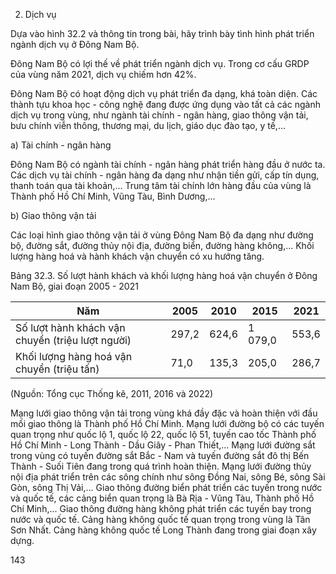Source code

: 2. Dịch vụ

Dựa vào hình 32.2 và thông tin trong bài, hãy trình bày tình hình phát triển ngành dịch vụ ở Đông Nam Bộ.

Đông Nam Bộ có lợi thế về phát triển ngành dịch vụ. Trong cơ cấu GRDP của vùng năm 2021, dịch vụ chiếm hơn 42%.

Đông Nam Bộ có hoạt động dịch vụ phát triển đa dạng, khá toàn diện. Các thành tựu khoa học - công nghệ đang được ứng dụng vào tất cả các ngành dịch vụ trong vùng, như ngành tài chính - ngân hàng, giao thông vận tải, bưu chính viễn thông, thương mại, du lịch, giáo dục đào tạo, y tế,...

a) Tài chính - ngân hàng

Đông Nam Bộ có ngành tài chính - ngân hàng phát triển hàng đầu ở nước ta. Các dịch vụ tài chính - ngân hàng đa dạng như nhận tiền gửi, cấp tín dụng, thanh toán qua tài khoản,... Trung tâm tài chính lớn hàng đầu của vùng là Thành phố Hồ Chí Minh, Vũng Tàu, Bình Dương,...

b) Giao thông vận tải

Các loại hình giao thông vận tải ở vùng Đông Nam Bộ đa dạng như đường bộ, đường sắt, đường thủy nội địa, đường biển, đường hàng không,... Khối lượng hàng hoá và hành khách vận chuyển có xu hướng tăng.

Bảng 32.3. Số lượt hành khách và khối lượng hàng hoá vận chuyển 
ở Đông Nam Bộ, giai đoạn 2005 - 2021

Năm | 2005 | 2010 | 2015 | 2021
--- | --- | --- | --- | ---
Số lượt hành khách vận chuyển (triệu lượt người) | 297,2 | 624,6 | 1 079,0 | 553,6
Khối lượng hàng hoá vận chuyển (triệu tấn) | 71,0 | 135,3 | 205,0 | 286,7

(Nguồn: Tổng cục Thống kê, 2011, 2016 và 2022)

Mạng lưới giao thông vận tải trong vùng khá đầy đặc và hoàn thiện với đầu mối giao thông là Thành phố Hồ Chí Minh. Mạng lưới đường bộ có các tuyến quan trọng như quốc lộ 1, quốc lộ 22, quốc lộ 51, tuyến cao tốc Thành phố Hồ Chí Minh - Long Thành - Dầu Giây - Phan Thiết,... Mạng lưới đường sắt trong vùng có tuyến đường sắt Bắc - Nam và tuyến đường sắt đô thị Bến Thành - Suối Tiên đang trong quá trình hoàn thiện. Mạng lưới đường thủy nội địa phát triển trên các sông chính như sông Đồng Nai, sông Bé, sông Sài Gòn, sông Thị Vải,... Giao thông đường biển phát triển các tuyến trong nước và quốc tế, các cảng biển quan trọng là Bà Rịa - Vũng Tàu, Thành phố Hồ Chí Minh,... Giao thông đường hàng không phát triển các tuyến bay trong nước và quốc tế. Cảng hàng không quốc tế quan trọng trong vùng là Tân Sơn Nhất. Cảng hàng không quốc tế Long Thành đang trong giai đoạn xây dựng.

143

• • • • • • •

## What you should do
Retype word for word the lines running from the line containing "Mạng lưới giao" to the end of the listing, and only those.

## Answer to the problem
Mạng lưới giao thông vận tải trong vùng khá đầy đặc và hoàn thiện với đầu mối giao thông là Thành phố Hồ Chí Minh. Mạng lưới đường bộ có các tuyến quan trọng như quốc lộ 1, quốc lộ 22, quốc lộ 51, tuyến cao tốc Thành phố Hồ Chí Minh - Long Thành - Dầu Giây - Phan Thiết,... Mạng lưới đường sắt trong vùng có tuyến đường sắt Bắc - Nam và tuyến đường sắt đô thị Bến Thành - Suối Tiên đang trong quá trình hoàn thiện. Mạng lưới đường thủy nội địa phát triển trên các sông chính như sông Đồng Nai, sông Bé, sông Sài Gòn, sông Thị Vải,... Giao thông đường biển phát triển các tuyến trong nước và quốc tế, các cảng biển quan trọng là Bà Rịa - Vũng Tàu, Thành phố Hồ Chí Minh,... Giao thông đường hàng không phát triển các tuyến bay trong nước và quốc tế. Cảng hàng không quốc tế quan trọng trong vùng là Tân Sơn Nhất. Cảng hàng không quốc tế Long Thành đang trong giai đoạn xây dựng.

143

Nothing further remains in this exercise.